Quem manda verdadeiramente e quem decide é a Rússia, o ás de trunfo que valeu a sobrevivência do regime sírio quando parecia a caminho do fim. O ministro da Defesa russo, Sergei Shoigu, anunciou ontem a pausa entre as nove da manhã e as duas da tarde, hora local – uma manhã de respiração, acalmada a fuligem e o cheiro da pólvora.
Mais de 550 pessoas foram mortas no espaço de pouco mais de uma semana e, diz o Observatório Sírio para os Direitos Humanos, baseado no Reino Unido e ligado à oposição, desde que está em vigor o dito cessar-fogo da ONU, morreram mais 31 pessoas.
A França, que o presidente Emmanuel Macron pretende ver mais interventiva, sublinhou a necessidade de garantir que o cessar-fogo de um mês decidido por unanimidade pelo Conselho de Segurança da ONU seja respeitado. Mas nada disse sobre o novo ataque químico.

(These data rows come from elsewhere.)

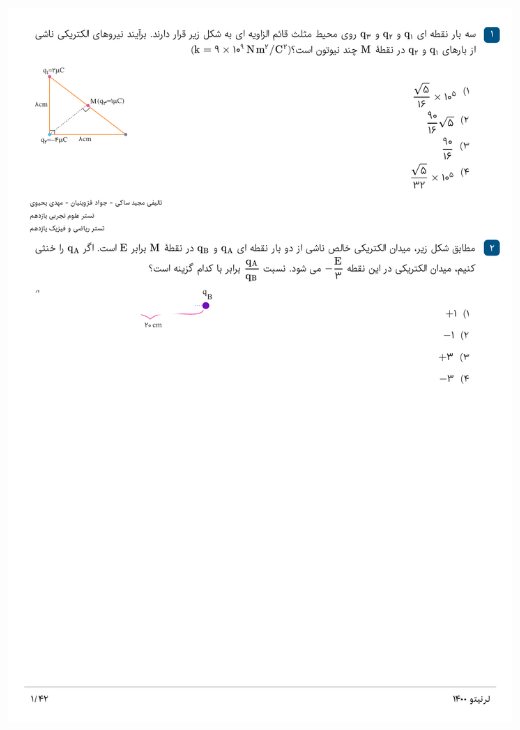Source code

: \documentclass{book}
\begin{document}
\noindent\includegraphics[width=\textwidth]{"pages/1"}
\end{document}
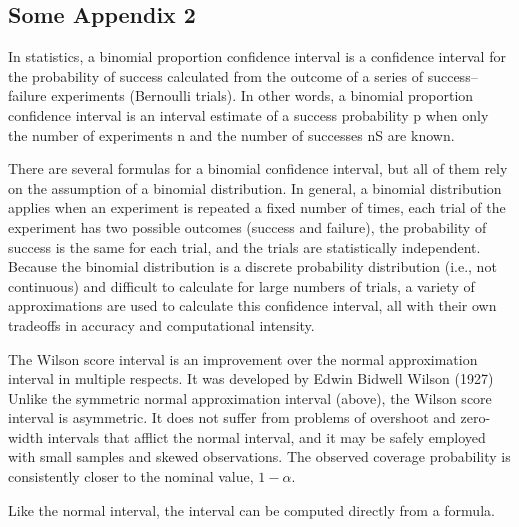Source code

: \documentclass[../Thesis-IJspeert.tex]{subfiles}
\begin{document}
\begin{appendices}
\chapter{Some Appendix 2}
In statistics, a binomial proportion confidence interval is a confidence interval for the probability of success calculated from the outcome of a series of success–failure experiments (Bernoulli trials). In other words, a binomial proportion confidence interval is an interval estimate of a success probability p when only the number of experiments n and the number of successes nS are known.

There are several formulas for a binomial confidence interval, but all of them rely on the assumption of a binomial distribution. In general, a binomial distribution applies when an experiment is repeated a fixed number of times, each trial of the experiment has two possible outcomes (success and failure), the probability of success is the same for each trial, and the trials are statistically independent. Because the binomial distribution is a discrete probability distribution (i.e., not continuous) and difficult to calculate for large numbers of trials, a variety of approximations are used to calculate this confidence interval, all with their own tradeoffs in accuracy and computational intensity. 

The Wilson score interval is an improvement over the normal approximation interval in multiple respects. It was developed by Edwin Bidwell Wilson (1927) Unlike the symmetric normal approximation interval (above), the Wilson score interval is asymmetric. It does not suffer from problems of overshoot and zero-width intervals that afflict the normal interval, and it may be safely employed with small samples and skewed observations. The observed coverage probability is consistently closer to the nominal value, $1-\alpha$.

Like the normal interval, the interval can be computed directly from a formula.


\end{appendices}
\end{document}
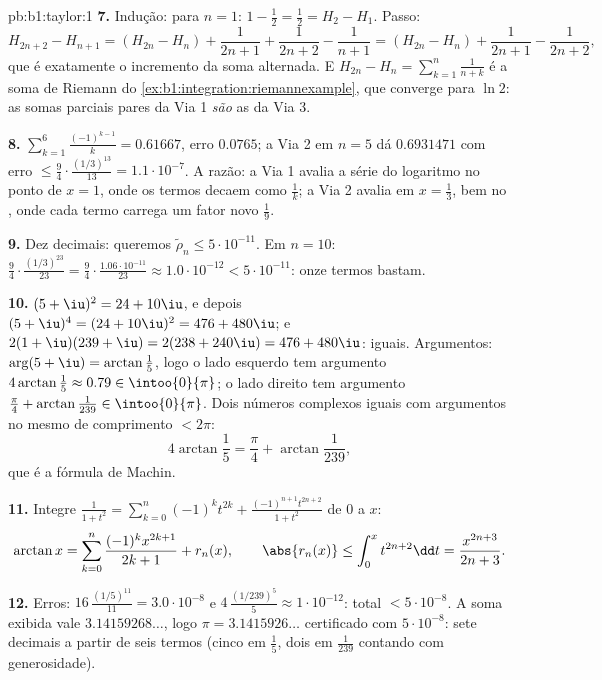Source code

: \begin{solution}{pb:b1:taylor:1}
\textbf{7.} Indução: para $n = 1$: $1 - \frac12 = \frac12 = H_2
- H_1$. Passo:
\[
H_{2n+2} - H_{n+1} = (H_{2n} - H_n) + \frac{1}{2n+1} +
\frac{1}{2n+2} - \frac{1}{n+1}
= (H_{2n} - H_n) + \frac{1}{2n+1} - \frac{1}{2n+2},
\]
que é exatamente o incremento da soma alternada. E
$H_{2n} - H_n = \sum_{k=1}^{n}\frac{1}{n+k}$ é a soma de Riemann do \cref{ex:b1:integration:riemannexample}, que converge para $\ln
2$: as somas parciais pares da Via 1 \emph{são} as 
da Via 3.

\textbf{8.} $\sum_{k=1}^{6}\frac{(-1)^{k-1}}{k} = 0.61667$,
erro $0.0765$; a Via 2 em $n = 5$ dá $0.6931471$ com erro
$\leq \frac94\cdot\frac{(1/3)^{13}}{13} = 1.1\cdot10^{-7}$. A
razão: a Via 1 avalia a série do logaritmo no ponto de 
$x = 1$, onde os termos decaem como $\frac1k$; a Via 2
avalia em $x = \frac13$, bem no , onde cada termo carrega
um fator novo $\frac19$.

\textbf{9.} Dez decimais: queremos $\tilde\rho_n \leq
5\cdot10^{-11}$. Em $n = 10$: $\frac94 \cdot
\frac{(1/3)^{23}}{23} = \frac94\cdot\frac{1.06\cdot10^{-11}}{23}
\approx 1.0\cdot10^{-12} < 5\cdot10^{-11}$: onze
termos bastam.

\textbf{10.} $(5+\iu)^2 = 24 + 10\iu$, e depois $(5+\iu)^4 = (24 +
10\iu)^2 = 476 + 480\iu$; e $2(1+\iu)(239+\iu) = 2(238 +
240\iu) = 476 + 480\iu$: iguais. Argumentos:
$\arg(5 + \iu) =
\arctan\frac15$, logo o lado esquerdo tem argumento
$4\arctan\frac15 \approx 0.79 \in \intoo{0}{\pi}$; o lado
direito tem argumento $\frac\pi4 + \arctan\frac{1}{239} \in
\intoo{0}{\pi}$. Dois números complexos iguais com
argumentos no mesmo  de comprimento $< 2\pi$:
\[
4\arctan\frac15 = \frac\pi4 + \arctan\frac{1}{239} ,
\]
que é a fórmula de Machin.

\textbf{11.} Integre $\frac{1}{1+t^2} = \sum_{k=0}^n (-1)^k
t^{2k} + \frac{(-1)^{n+1}t^{2n+2}}{1+t^2}$ de $0$ a $x$:
\[
\arctan x = \sum_{k=0}^{n}\frac{(-1)^k x^{2k+1}}{2k+1} +
r_n(x),
\qquad
\abs{r_n(x)} \leq \int_0^x t^{2n+2}\dd t =
\frac{x^{2n+3}}{2n+3} .
\]

\textbf{12.} Erros: $16\,\frac{(1/5)^{11}}{11} = 3.0\cdot
10^{-8}$ e $4\,\frac{(1/239)^5}{5} \approx 1\cdot10^{-12}$:
total $< 5\cdot10^{-8}$. A soma exibida vale
$3.14159268\dots$, logo $\pi = 3.1415926\dots$ certificado com
$5\cdot10^{-8}$: sete decimais a partir de seis termos (cinco em
$\frac15$, dois em $\frac1{239}$ contando com generosidade).


\end{solution}
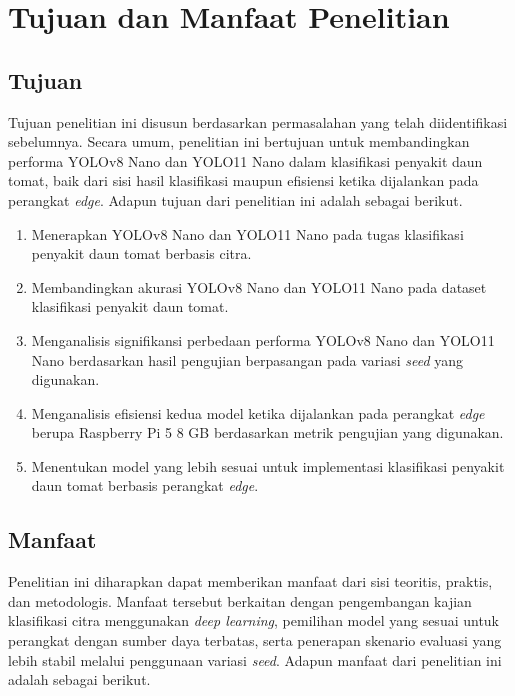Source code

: \section{Tujuan dan Manfaat Penelitian}
\begin{sectioncontent}
    \subsection{Tujuan}
    \begin{subsectioncontent}
        \hspace{\parindent}Tujuan penelitian ini disusun berdasarkan permasalahan yang telah diidentifikasi sebelumnya. Secara umum, penelitian ini bertujuan untuk membandingkan performa YOLOv8 Nano dan YOLO11 Nano dalam klasifikasi penyakit daun tomat, baik dari sisi hasil klasifikasi maupun efisiensi ketika dijalankan pada perangkat \textit{edge}. Adapun tujuan dari penelitian ini adalah sebagai berikut.

        \begin{enumerate}[leftmargin=0.75cm,label=\arabic*.]
            \item Menerapkan YOLOv8 Nano dan YOLO11 Nano pada tugas klasifikasi penyakit daun tomat berbasis citra.
            \item Membandingkan akurasi YOLOv8 Nano dan YOLO11 Nano pada dataset klasifikasi penyakit daun tomat.
            \item Menganalisis signifikansi perbedaan performa YOLOv8 Nano dan YOLO11 Nano berdasarkan hasil pengujian berpasangan pada variasi \textit{seed} yang digunakan.
            \item Menganalisis efisiensi kedua model ketika dijalankan pada perangkat \textit{edge} berupa Raspberry Pi 5 8 GB berdasarkan metrik pengujian yang digunakan.
            \item Menentukan model yang lebih sesuai untuk implementasi klasifikasi penyakit daun tomat berbasis perangkat \textit{edge}.
        \end{enumerate}
    \end{subsectioncontent}

    \subsection{Manfaat}
    \begin{subsectioncontent}
        \hspace{\parindent}Penelitian ini diharapkan dapat memberikan manfaat dari sisi teoritis, praktis, dan metodologis. Manfaat tersebut berkaitan dengan pengembangan kajian klasifikasi citra menggunakan \textit{deep learning}, pemilihan model yang sesuai untuk perangkat dengan sumber daya terbatas, serta penerapan skenario evaluasi yang lebih stabil melalui penggunaan variasi \textit{seed}. Adapun manfaat dari penelitian ini adalah sebagai berikut.


\end{subsectioncontent}
\end{sectioncontent}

A diplomacia francesa deve estar a fazer contas à vida porque, em maio do ano passado, Macron estabeleceu a linha vermelha que o seu país não estaria disposto a tolerar que fosse ultrapassada, ao referir, numa conferência de imprensa com Putin, que “toda a utilização de armas químicas” na Síria seria encarada por França como motivo para “ser objeto de represálias e de uma resposta imediata”. Em janeiro já houve denúncias de um ataque de armas químicas em Ghuta oriental e os franceses não marcharam em força para a Síria. Este não parece ser o tempo de a França entrar num palco de onde esteve praticamente arredada durante sete anos e não parece ser o da ONU para impor a diplomacia multilateral frente aos tanques e aviões da musculada política russa e iraniana.
Que pode a ONU contra esse “inferno na terra” quase bíblico que Guterres usou como expressão para definir o que se passa na Síria? Principalmente quando há um certo complemento de vingança na forma como Bashar al-Assad age sem contemplações contra Ghuta oriental, o primeiro bastião rebelde a levantar-se em armas contra o regime?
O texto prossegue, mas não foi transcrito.